Et en tête, le Mali : près de six personnes sur dix y trouvent la justice corrompue. Fin 2016, sur le podium de la corruption malienne, la justice occupait d’ailleurs la première place, juste devant la police et les douanes. C’est contre ce phénomène qu’il faut agir pour l’éradiquer.
Sur ce point, comme sur les autres, le combat sera long avant que l’image de la justice ne s’améliore chez les citoyens. En Côte d’Ivoire, malgré toutes les actions anticorruption du gouvernement, telles que la mise en place de la Haute Autorité pour la bonne gouvernance en 2013 et diverses campagnes de sensibilisation sur la question, la perception reste négative, voire s’aggrave. Ainsi, les Ivoiriens trouvent qu’entre 2013 et 2017, leur gouvernement a été de moins en moins performant en matière de lutte contre la corruption dans l’administration. Près des deux tiers d’entre eux pensent que la corruption a augmenté ou est restée stable au cours de l’année écoulée ; seul un tiers pense qu’elle a diminué…
Au Mali, malgré l’existence du Bureau du vérificateur général, créé en 2003, avec la mission de s’attaquer aux dysfonctionnements dans la dépense publique, et la création, sous notre ministère, de l’Office central de répression contre l’enrichissement illicite, il y a malheureusement fort à parier que la perception des Maliens ne diffère guère de celle de leurs voisins éburnéens. Mettre en place des structures ne suffit pas pour modifier le ressenti des citoyens (et les pratiques de certains…) même si lesdites structures permettent, et c’est heureux, un certain nombre d’avancées.

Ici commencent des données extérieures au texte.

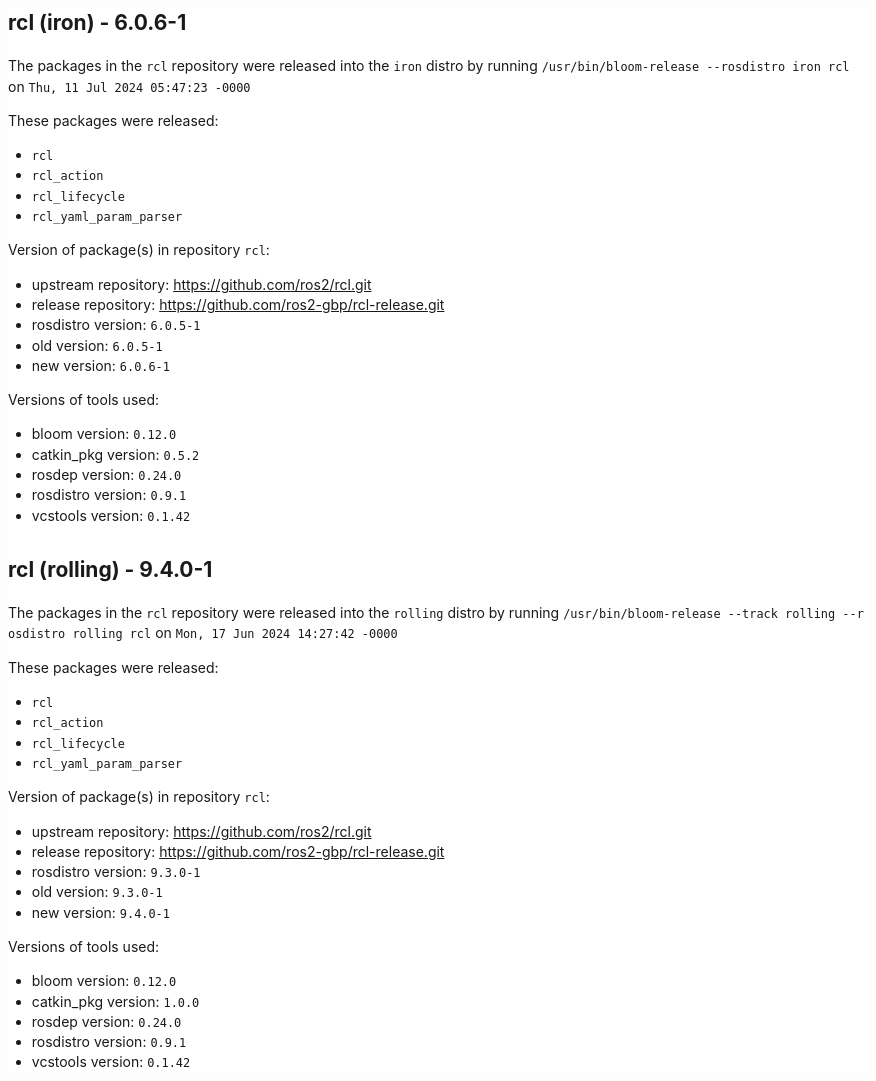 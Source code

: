 ## rcl (iron) - 6.0.6-1

The packages in the `rcl` repository were released into the `iron` distro by running `/usr/bin/bloom-release --rosdistro iron rcl` on `Thu, 11 Jul 2024 05:47:23 -0000`

These packages were released:
- `rcl`
- `rcl_action`
- `rcl_lifecycle`
- `rcl_yaml_param_parser`

Version of package(s) in repository `rcl`:

- upstream repository: https://github.com/ros2/rcl.git
- release repository: https://github.com/ros2-gbp/rcl-release.git
- rosdistro version: `6.0.5-1`
- old version: `6.0.5-1`
- new version: `6.0.6-1`

Versions of tools used:

- bloom version: `0.12.0`
- catkin_pkg version: `0.5.2`
- rosdep version: `0.24.0`
- rosdistro version: `0.9.1`
- vcstools version: `0.1.42`


## rcl (rolling) - 9.4.0-1

The packages in the `rcl` repository were released into the `rolling` distro by running `/usr/bin/bloom-release --track rolling --rosdistro rolling rcl` on `Mon, 17 Jun 2024 14:27:42 -0000`

These packages were released:
- `rcl`
- `rcl_action`
- `rcl_lifecycle`
- `rcl_yaml_param_parser`

Version of package(s) in repository `rcl`:

- upstream repository: https://github.com/ros2/rcl.git
- release repository: https://github.com/ros2-gbp/rcl-release.git
- rosdistro version: `9.3.0-1`
- old version: `9.3.0-1`
- new version: `9.4.0-1`

Versions of tools used:

- bloom version: `0.12.0`
- catkin_pkg version: `1.0.0`
- rosdep version: `0.24.0`
- rosdistro version: `0.9.1`
- vcstools version: `0.1.42`

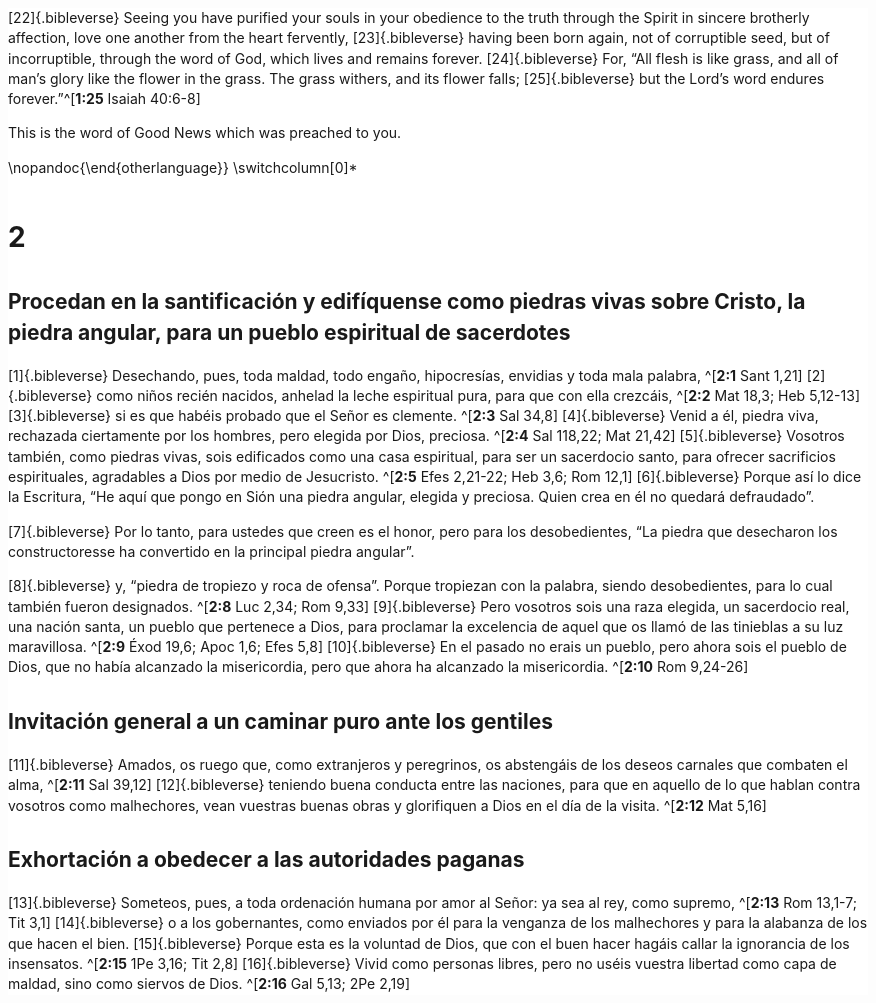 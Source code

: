 [22]{.bibleverse} Seeing you have purified your souls in your obedience to the truth through the Spirit in sincere brotherly affection, love one another from the heart fervently, [23]{.bibleverse} having been born again, not of corruptible seed, but of incorruptible, through the word of God, which lives and remains forever. [24]{.bibleverse} For, “All flesh is like grass, and all of man’s glory like the flower in the grass. The grass withers, and its flower falls; [25]{.bibleverse} but the Lord’s word endures forever.”^[**1:25** Isaiah 40:6-8] 

This is the word of Good News which was preached to you. 

\nopandoc{\end{otherlanguage}}
\switchcolumn[0]*

# 2
## Procedan en la santificación y edifíquense como piedras vivas sobre Cristo, la piedra angular, para un pueblo espiritual de sacerdotes
[1]{.bibleverse} Desechando, pues, toda maldad, todo engaño, hipocresías, envidias y toda mala palabra, ^[**2:1** Sant 1,21] [2]{.bibleverse} como niños recién nacidos, anhelad la leche espiritual pura, para que con ella crezcáis, ^[**2:2** Mat 18,3; Heb 5,12-13] [3]{.bibleverse} si es que habéis probado que el Señor es clemente. ^[**2:3** Sal 34,8] [4]{.bibleverse} Venid a él, piedra viva, rechazada ciertamente por los hombres, pero elegida por Dios, preciosa. ^[**2:4** Sal 118,22; Mat 21,42] [5]{.bibleverse} Vosotros también, como piedras vivas, sois edificados como una casa espiritual, para ser un sacerdocio santo, para ofrecer sacrificios espirituales, agradables a Dios por medio de Jesucristo. ^[**2:5** Efes 2,21-22; Heb 3,6; Rom 12,1] [6]{.bibleverse} Porque así lo dice la Escritura, “He aquí que pongo en Sión una piedra angular, elegida y preciosa. Quien crea en él no quedará defraudado”.

[7]{.bibleverse} Por lo tanto, para ustedes que creen es el honor, pero para los desobedientes, “La piedra que desecharon los constructoresse ha convertido en la principal piedra angular”.

[8]{.bibleverse} y, “piedra de tropiezo y roca de ofensa”. Porque tropiezan con la palabra, siendo desobedientes, para lo cual también fueron designados. ^[**2:8** Luc 2,34; Rom 9,33] [9]{.bibleverse} Pero vosotros sois una raza elegida, un sacerdocio real, una nación santa, un pueblo que pertenece a Dios, para proclamar la excelencia de aquel que os llamó de las tinieblas a su luz maravillosa. ^[**2:9** Éxod 19,6; Apoc 1,6; Efes 5,8] [10]{.bibleverse} En el pasado no erais un pueblo, pero ahora sois el pueblo de Dios, que no había alcanzado la misericordia, pero que ahora ha alcanzado la misericordia. ^[**2:10** Rom 9,24-26]

## Invitación general a un caminar puro ante los gentiles
[11]{.bibleverse} Amados, os ruego que, como extranjeros y peregrinos, os abstengáis de los deseos carnales que combaten el alma, ^[**2:11** Sal 39,12] [12]{.bibleverse} teniendo buena conducta entre las naciones, para que en aquello de lo que hablan contra vosotros como malhechores, vean vuestras buenas obras y glorifiquen a Dios en el día de la visita. ^[**2:12** Mat 5,16]

## Exhortación a obedecer a las autoridades paganas
[13]{.bibleverse} Someteos, pues, a toda ordenación humana por amor al Señor: ya sea al rey, como supremo, ^[**2:13** Rom 13,1-7; Tit 3,1] [14]{.bibleverse} o a los gobernantes, como enviados por él para la venganza de los malhechores y para la alabanza de los que hacen el bien. [15]{.bibleverse} Porque esta es la voluntad de Dios, que con el buen hacer hagáis callar la ignorancia de los insensatos. ^[**2:15** 1Pe 3,16; Tit 2,8] [16]{.bibleverse} Vivid como personas libres, pero no uséis vuestra libertad como capa de maldad, sino como siervos de Dios. ^[**2:16** Gal 5,13; 2Pe 2,19]
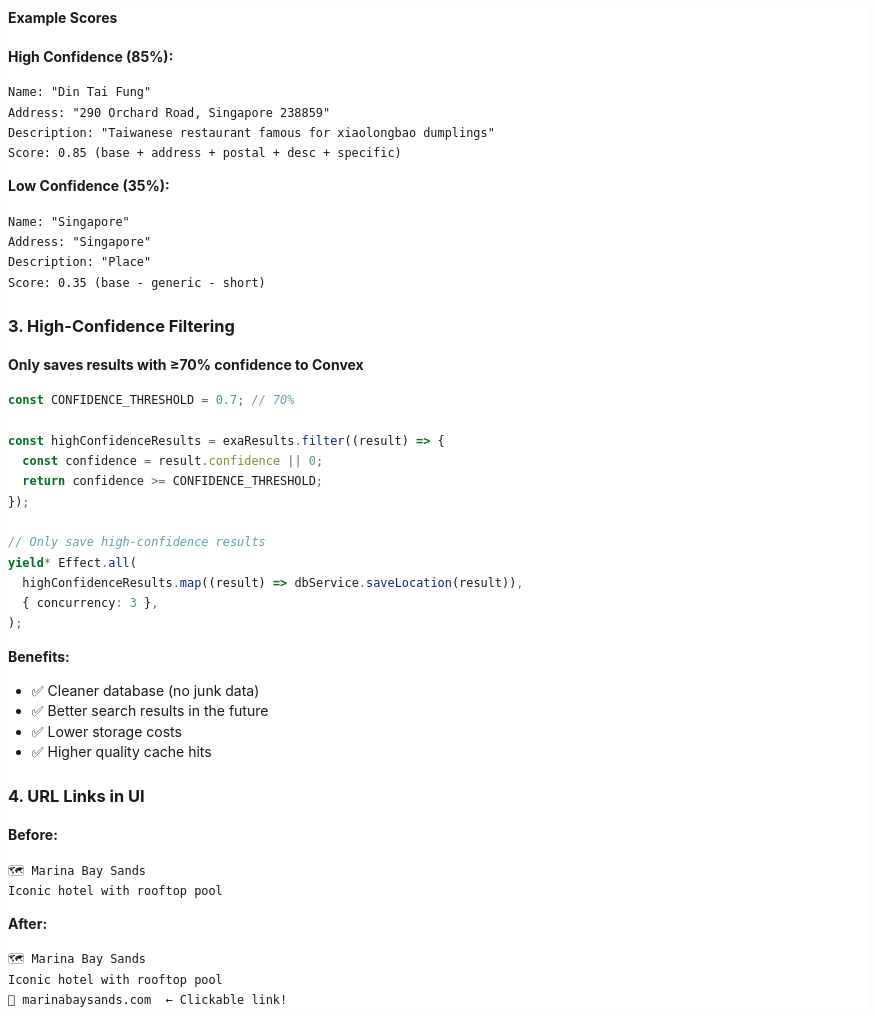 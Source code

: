 #### Example Scores

**High Confidence (85%):**
```
Name: "Din Tai Fung"
Address: "290 Orchard Road, Singapore 238859"
Description: "Taiwanese restaurant famous for xiaolongbao dumplings"
Score: 0.85 (base + address + postal + desc + specific)
```

**Low Confidence (35%):**
```
Name: "Singapore"
Address: "Singapore"
Description: "Place"
Score: 0.35 (base - generic - short)
```

### 3. High-Confidence Filtering

**Only saves results with ≥70% confidence to Convex**

```typescript
const CONFIDENCE_THRESHOLD = 0.7; // 70%

const highConfidenceResults = exaResults.filter((result) => {
  const confidence = result.confidence || 0;
  return confidence >= CONFIDENCE_THRESHOLD;
});

// Only save high-confidence results
yield* Effect.all(
  highConfidenceResults.map((result) => dbService.saveLocation(result)),
  { concurrency: 3 },
);
```

**Benefits:**
- ✅ Cleaner database (no junk data)
- ✅ Better search results in the future
- ✅ Lower storage costs
- ✅ Higher quality cache hits

### 4. URL Links in UI

**Before:**
```
🗺️ Marina Bay Sands
Iconic hotel with rooftop pool
```

**After:**
```
🗺️ Marina Bay Sands
Iconic hotel with rooftop pool
🔗 marinabaysands.com  ← Clickable link!
```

En novembre 2017, toujours au Mali, la question de la déclaration de patrimoine des fonctionnaires a permis de relever le niveau de résistance et de détermination de certains à lutter contre l’instauration d’une régulation en matière de corruption. Le principal syndicat de travailleurs de la fonction publique a appelé à une grève de quelques jours, la motivation prioritaire visant à obtenir l’abrogation de la loi sur l’enrichissement illicite et la disparition de l’Office central de lutte contre la corruption. Or, le Mali est signataire et a ratifié depuis plusieurs années de la Convention des Nations unies contre la corruption qui comporte des engagements clairs dont l’adoption d’une loi contre la corruption et l’institution d’un organisme chargé de lutter contre ce fléau.
Face à l’opposition de certaines personnes déterminées à saper le climat social et la relative accalmie politique, le gouvernement malien, contraint, a accepté de revoir des aspects opérationnels de la loi. Il a été convenu de sécuriser d’avantage le processus de déclaration de patrimoine et de renforcer la confidentialité des informations contenues dans celle-ci. Cette démarche pourrait permettre d’atténuer les interrogations de sceptiques maliens. Le Sénégal et le Burkina Faso ont enclenché le même processus vers une déclaration « on line ». Et ce serait tant mieux si tel est le chemin pour attirer le plus grand nombre vers cette loi.
On le voit, le combat est difficile pour lutter contre les résistances et les « vieilles habitudes.
Le recours à une justice non-formelle
Un Africain de l’Ouest sur dix (lui ou un membre de sa famille) a été en relation avec un tribunal au cours des cinq années passées. Un taux de contact « judiciaire » moindre que dans les autres sous-régions du continent. Le Mali est en queue de peloton, avec un taux de contact de 7 %, devant le Sénégal et la Côte d’Ivoire (6 %). Le Burkina Faso ferme la marche.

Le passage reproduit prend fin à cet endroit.